Here’s the punchline: the ratio between successive terms of the Fibonacci sequence converges to the golden ratio (\(\varphi\), 1.618…).

Why give away the punchline so early? Because my goal with this article is to give you an intuitive understanding of eigenvectors (and their corresponding eigenvalues) through explaining this phenomenon, and not the other way around. It’s a tall order, and this is a long post, so let’s get started.

Before delving into the why and how, let’s just demonstrate that it’s true.

n 0 1 2 3 4 5 6 7 8
nth term of Fib 0 1 1 2 3 5 8 13 21
nth term / {n-1}th term     1 2 1.5 1.66 1.6 1.625 1.615

A graph might be better at illustrating just how quickly the ratio approaches \(\varphi\).

The fib function

Let’s imagine a function which takes two (consecutive) elements of the Fibonacci sequence, and returns the next two (with one overlapping). It’s a simple function - here it is:

\[\newcommand{\vv}[1]{\overrightarrow{#1}} \newcommand{\vec}[2]{\left[\begin{matrix}#1\\#2\end{matrix}\right]} \newcommand{\fib}[3]{fib(\vec{#1}{#2}) &= \vec{#2}{#3}}\] \[\begin{align*} \fib{x}{y}{x+y} \end{align*}\]

For example:

\[\begin{align*} \fib{0}{1}{1} \\ \fib{1}{1}{2} \\ \fib{1}{2}{3} \\ \fib{2}{3}{5} \\ \fib{3}{5}{8} \\ \end{align*}\]

You get the idea.

Eigenvectors

Ok, so how does this all relate to eigenvectors? Well, what even is an eigenvector? Google says it’s

a vector which when operated on by a given operator gives a scalar multiple of itself.

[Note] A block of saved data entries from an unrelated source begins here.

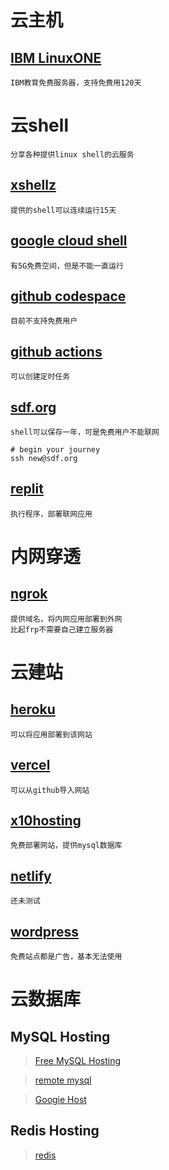 # 云主机

## [IBM LinuxONE](https://linuxone.cloud.marist.edu)

	IBM教育免费服务器，支持免费用120天

# 云shell
	分享各种提供linux shell的云服务

## [xshellz](https://www.xshellz.com)

	提供的shell可以连续运行15天

## [google cloud shell](https://cloud.google.com/shell)

	有5G免费空间，但是不能一直运行

## [github codespace](https://github.com/features/codespaces)

	目前不支持免费用户

## [github actions](github_action.md)

	可以创建定时任务

## [sdf.org](http://sdf.org/)

	shell可以保存一年，可是免费用户不能联网
```shell
# begin your journey
ssh new@sdf.org
```

## [replit](https://replit.com/)

	执行程序，部署联网应用


# 内网穿透
## [ngrok](https://ngrok.com/)

	提供域名，将内网应用部署到外网
	比起frp不需要自己建立服务器

# 云建站

## [heroku](https://heroku.com)

	可以将应用部署到该网站

## [vercel](https://vercel.com)

	可以从github导入网站

## [x10hosting](https://x10hosting.com)

	免费部署网站，提供mysql数据库

## [netlify](https://www.netlify.com)

	还未测试

## [wordpress](https://wordpress.com)

	免费站点都是广告，基本无法使用

# 云数据库

## MySQL Hosting
> [Free MySQL Hosting](https://www.freemysqlhosting.net)

> [remote mysql](https://remotemysql.com/)

> [Googie Host](https://googiehost.com/free-mysql-hosting.html)

## Redis Hosting

> [redis](https://redis.com/)
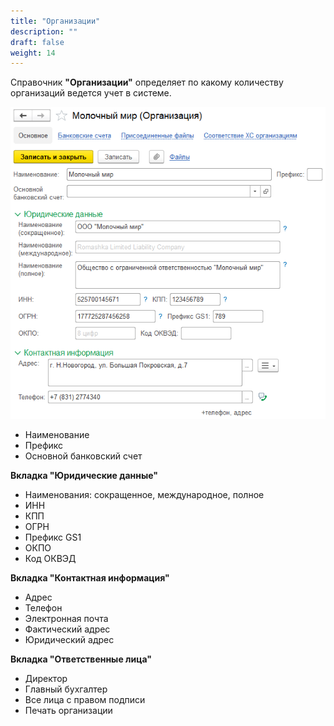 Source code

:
 ```yaml
---
title: "Организации"
description: ""
draft: false
weight: 14
---
```


Справочник **"Организации"** определяет по какому количеству организаций ведется учет в системе.

![2020-05-29_0908](2020-05-29_0908.png)

- Наименование
- Префикс
- Основной банковский счет

**Вкладка "Юридические данные"**

- Наименования: сокращенное, международное, полное
- ИНН
- КПП
- ОГРН
- Префикс GS1
- ОКПО
- Код ОКВЭД

**Вкладка "Контактная информация"**

- Адрес
- Телефон
- Электронная почта
- Фактический адрес
- Юридический адрес

**Вкладка "Ответственные лица"**

- Директор
- Главный бухгалтер
- Все лица с правом подписи
- Печать организации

That’s a bit abstract (as math often is), so let’s put it in the context of our fib function.

an input vector which, when given to the fib function, produces an output vector which is a scaled version of itself.

Better, but let’s round it out with an example.

Is \(\vec{0}{1}\) an eigenvector of the fib function? \(fib(\vec{0}{1}) = \vec{1}{1}\). Is \(\vec{1}{1}\) just a scaled version of \(\vec{0}{1}\). Nope! So, \(\vec{0}{1}\) is not an eigenvector of the fib function.

Finding an eigenvector of the fib function with guess and check could take a while, so let’s try to solve for one. Remember, we want to find an input vector \(\vec{x}{y}\) such that \(fib(\vec{x}{y})\) is a scaled version of \(\vec{x}{y}\), i.e. \(fib(\vec{x}{y}) = \alpha \vec{x}{y}\). We also know that \(fib(\vec{x}{y}) = \vec{y}{x + y}\). So, we need to solve \(\alpha \vec{x}{y} = \vec{y}{x + y}\).

\[\begin{align*} \alpha \vec{x}{y} &= \vec{y}{x + y} \\ \alpha x &= y \tag{1} \\ \alpha y &= x + y \\ \alpha^2 x &= x + \alpha x \tag{substitute $\alpha x$ for $y$ from 1} \\ \alpha^2 x - \alpha x - x &= 0 \\ \alpha^2 - \alpha - 1 &= 0 \tag{divide by x, assuming $x \neq 0$)} \\ \alpha &= \frac{1 \pm \sqrt{5}}{2} \tag{by the quadratic formula}\\ \end{align*}\]

This gives us two values of \(\alpha\), let’s call:

\[\begin{align*} \alpha_1 &= \frac{1 + \sqrt{5}}{2} \tag{$\varphi$, the golden ratio!} \\ \alpha_2 &= \frac{1 - \sqrt{5}}{2} \tag{$-\varphi + 1$} \end{align*}\]

We wanted to find an eigenvector \([x, y]\). This is easy now that we know \(\alpha\). Let’s arbitrarily choose \(x = 1\) and \(\alpha = \alpha_1\). From \((1)\), we know that \(y = \alpha_1 x\), so \(y = \alpha_1\).

Let’s check our work. We’re claiming that \(\vec{1}{\alpha_1}\) is an eigenvector. \(fib(\vec{1}{\alpha_1}) = \vec{\alpha_1}{1 + \alpha_1}\). Is \(\vec{\alpha_1}{1 + \alpha_1}\) a scaled version of \(\vec{1}{\alpha_1}\)?

The ratio of first elements is easy to compute: \(\frac{\alpha_1}{1} = \alpha_1\)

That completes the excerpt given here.